> [Task instructions]:
Of all the entries below, retype only the lines from the one with "The volume of the part of $\cV_1$ above rectangle" through the one with "of the different strips.", exactly as they appear.
== Segment start ==
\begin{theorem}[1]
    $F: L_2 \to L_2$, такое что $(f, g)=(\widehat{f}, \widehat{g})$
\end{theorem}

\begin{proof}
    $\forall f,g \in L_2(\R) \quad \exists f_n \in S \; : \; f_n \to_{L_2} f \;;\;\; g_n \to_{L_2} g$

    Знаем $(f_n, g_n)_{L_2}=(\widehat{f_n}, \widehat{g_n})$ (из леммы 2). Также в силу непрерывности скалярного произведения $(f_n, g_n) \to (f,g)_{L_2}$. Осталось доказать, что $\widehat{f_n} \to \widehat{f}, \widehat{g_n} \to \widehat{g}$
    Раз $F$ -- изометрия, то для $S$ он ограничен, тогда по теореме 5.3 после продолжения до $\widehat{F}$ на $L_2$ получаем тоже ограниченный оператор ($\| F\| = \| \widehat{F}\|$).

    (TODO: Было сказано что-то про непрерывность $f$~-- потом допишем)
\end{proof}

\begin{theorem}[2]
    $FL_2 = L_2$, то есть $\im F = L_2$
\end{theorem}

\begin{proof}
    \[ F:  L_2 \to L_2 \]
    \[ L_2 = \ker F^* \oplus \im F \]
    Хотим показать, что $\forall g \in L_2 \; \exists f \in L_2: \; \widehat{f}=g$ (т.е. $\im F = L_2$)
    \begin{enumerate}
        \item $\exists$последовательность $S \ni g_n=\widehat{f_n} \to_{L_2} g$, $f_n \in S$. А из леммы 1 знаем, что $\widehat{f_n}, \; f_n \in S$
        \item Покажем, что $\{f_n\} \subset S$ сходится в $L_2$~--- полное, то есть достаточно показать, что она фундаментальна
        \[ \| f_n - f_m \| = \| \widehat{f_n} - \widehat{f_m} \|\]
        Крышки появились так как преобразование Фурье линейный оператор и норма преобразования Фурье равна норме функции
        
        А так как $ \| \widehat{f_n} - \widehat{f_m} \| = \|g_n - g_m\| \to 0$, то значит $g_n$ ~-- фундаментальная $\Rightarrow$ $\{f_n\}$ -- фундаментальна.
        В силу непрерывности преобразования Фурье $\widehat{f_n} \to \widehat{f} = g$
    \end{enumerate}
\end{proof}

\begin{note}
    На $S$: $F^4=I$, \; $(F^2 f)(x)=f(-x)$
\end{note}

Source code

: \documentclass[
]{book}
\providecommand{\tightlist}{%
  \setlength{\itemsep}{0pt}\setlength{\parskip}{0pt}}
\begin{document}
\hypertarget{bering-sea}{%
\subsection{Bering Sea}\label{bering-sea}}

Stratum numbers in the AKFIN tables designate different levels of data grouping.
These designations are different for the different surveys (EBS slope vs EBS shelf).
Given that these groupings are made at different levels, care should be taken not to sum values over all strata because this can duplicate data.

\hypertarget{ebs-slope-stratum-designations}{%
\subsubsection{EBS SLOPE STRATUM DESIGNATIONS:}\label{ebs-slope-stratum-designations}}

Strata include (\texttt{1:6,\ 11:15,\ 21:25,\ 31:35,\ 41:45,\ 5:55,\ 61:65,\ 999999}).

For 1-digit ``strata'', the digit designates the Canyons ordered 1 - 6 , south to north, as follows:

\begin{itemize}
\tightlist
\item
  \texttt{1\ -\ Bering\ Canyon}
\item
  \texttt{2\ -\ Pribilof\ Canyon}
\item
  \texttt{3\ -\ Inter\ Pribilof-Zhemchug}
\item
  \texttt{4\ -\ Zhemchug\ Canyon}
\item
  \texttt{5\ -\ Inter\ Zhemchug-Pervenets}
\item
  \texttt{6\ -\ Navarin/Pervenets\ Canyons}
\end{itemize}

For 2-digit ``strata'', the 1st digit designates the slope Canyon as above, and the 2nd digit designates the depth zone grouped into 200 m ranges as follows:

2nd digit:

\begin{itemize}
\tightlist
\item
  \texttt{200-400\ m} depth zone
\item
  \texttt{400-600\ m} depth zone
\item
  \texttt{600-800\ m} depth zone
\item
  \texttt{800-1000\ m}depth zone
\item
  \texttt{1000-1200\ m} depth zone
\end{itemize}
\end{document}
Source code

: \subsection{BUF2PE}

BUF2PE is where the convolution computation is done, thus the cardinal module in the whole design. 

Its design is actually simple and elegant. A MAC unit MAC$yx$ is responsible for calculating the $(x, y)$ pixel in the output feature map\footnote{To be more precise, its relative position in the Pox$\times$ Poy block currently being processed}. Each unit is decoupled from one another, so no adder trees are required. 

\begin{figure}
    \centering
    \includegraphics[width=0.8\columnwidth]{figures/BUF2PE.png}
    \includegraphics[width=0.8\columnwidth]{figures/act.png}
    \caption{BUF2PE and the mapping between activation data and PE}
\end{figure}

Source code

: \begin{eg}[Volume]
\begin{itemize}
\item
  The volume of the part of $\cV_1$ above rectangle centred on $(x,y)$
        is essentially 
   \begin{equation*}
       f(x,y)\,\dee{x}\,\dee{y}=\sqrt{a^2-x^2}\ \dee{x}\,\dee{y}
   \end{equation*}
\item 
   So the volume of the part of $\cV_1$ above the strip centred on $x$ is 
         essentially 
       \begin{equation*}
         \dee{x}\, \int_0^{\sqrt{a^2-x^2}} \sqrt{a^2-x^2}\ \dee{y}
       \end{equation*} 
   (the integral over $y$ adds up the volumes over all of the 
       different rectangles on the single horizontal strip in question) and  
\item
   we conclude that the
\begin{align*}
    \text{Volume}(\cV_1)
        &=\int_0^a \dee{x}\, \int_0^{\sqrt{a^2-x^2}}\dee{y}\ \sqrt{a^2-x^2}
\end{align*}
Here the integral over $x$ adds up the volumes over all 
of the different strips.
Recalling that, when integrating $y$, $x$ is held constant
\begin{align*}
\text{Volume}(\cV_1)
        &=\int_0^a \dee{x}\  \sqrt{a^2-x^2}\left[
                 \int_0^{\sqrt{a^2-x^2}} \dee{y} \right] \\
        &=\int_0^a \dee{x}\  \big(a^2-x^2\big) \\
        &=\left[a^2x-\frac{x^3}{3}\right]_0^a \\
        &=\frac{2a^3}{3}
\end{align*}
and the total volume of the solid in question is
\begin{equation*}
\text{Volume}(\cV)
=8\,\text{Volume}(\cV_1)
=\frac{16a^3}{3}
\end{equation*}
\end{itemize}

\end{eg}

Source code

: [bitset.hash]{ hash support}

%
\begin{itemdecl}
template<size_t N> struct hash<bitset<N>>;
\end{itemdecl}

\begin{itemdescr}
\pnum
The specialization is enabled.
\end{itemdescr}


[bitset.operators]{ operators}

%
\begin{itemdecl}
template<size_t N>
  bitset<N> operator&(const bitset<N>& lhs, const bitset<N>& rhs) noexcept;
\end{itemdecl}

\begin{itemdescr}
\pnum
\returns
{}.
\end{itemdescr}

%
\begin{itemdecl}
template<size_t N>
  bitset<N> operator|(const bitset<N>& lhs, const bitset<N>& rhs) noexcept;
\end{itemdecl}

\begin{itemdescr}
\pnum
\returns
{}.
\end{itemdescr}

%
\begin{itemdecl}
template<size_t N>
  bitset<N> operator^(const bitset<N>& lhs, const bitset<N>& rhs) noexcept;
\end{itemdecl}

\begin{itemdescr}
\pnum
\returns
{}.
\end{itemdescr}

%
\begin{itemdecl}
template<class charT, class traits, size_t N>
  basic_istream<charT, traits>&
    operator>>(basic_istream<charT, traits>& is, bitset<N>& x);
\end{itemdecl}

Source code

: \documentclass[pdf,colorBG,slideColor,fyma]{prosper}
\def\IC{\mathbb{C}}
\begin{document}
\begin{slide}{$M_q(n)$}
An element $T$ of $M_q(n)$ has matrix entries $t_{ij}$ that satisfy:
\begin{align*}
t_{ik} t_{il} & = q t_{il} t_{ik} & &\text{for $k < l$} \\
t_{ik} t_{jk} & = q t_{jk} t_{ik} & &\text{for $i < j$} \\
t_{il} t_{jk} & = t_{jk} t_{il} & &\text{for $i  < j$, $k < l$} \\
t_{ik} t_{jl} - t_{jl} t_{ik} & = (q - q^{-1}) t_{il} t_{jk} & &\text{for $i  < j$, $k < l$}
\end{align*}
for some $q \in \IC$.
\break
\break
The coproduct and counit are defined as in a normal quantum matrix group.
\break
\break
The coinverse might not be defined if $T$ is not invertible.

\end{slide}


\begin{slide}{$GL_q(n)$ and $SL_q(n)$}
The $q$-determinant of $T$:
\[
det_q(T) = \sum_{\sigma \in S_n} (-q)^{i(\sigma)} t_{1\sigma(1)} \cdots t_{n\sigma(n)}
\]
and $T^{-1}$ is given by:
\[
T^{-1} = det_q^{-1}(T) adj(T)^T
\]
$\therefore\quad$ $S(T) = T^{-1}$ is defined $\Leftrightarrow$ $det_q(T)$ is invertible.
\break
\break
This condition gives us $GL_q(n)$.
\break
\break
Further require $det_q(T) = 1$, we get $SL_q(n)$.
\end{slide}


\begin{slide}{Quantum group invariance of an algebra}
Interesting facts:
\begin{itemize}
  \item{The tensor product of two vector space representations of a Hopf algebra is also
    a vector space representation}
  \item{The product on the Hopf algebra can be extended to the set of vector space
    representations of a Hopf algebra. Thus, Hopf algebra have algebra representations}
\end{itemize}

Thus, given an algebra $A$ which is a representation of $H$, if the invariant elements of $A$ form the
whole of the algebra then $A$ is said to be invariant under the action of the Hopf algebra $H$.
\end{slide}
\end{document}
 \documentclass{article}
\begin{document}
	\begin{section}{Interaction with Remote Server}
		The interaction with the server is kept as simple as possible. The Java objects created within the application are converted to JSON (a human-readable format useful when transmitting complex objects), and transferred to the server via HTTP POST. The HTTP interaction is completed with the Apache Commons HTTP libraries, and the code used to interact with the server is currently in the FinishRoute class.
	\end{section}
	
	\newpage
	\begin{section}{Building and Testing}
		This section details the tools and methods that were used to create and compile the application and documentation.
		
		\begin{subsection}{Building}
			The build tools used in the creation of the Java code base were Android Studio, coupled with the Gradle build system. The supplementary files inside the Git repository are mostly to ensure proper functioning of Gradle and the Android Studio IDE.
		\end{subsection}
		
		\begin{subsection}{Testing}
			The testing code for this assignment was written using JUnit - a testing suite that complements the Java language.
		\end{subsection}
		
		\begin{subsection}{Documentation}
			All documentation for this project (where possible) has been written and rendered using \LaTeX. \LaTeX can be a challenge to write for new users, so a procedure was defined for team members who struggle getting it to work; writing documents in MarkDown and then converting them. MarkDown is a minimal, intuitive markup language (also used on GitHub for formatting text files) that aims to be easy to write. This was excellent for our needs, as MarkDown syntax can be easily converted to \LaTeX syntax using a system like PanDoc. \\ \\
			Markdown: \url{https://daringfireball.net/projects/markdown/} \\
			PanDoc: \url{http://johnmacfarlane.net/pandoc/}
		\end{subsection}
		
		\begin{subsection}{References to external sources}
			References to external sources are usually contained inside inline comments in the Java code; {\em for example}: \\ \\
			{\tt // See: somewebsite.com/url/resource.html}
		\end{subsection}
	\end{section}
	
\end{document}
== Segment end ==
> [Response area]:
  The volume of the part of $\cV_1$ above rectangle centred on $(x,y)$
        is essentially 
   \begin{equation*}
       f(x,y)\,\dee{x}\,\dee{y}=\sqrt{a^2-x^2}\ \dee{x}\,\dee{y}
   \end{equation*}
\item 
   So the volume of the part of $\cV_1$ above the strip centred on $x$ is 
         essentially 
       \begin{equation*}
         \dee{x}\, \int_0^{\sqrt{a^2-x^2}} \sqrt{a^2-x^2}\ \dee{y}
       \end{equation*} 
   (the integral over $y$ adds up the volumes over all of the 
       different rectangles on the single horizontal strip in question) and  
\item
   we conclude that the
\begin{align*}
    \text{Volume}(\cV_1)
        &=\int_0^a \dee{x}\, \int_0^{\sqrt{a^2-x^2}}\dee{y}\ \sqrt{a^2-x^2}
\end{align*}
Here the integral over $x$ adds up the volumes over all 
of the different strips.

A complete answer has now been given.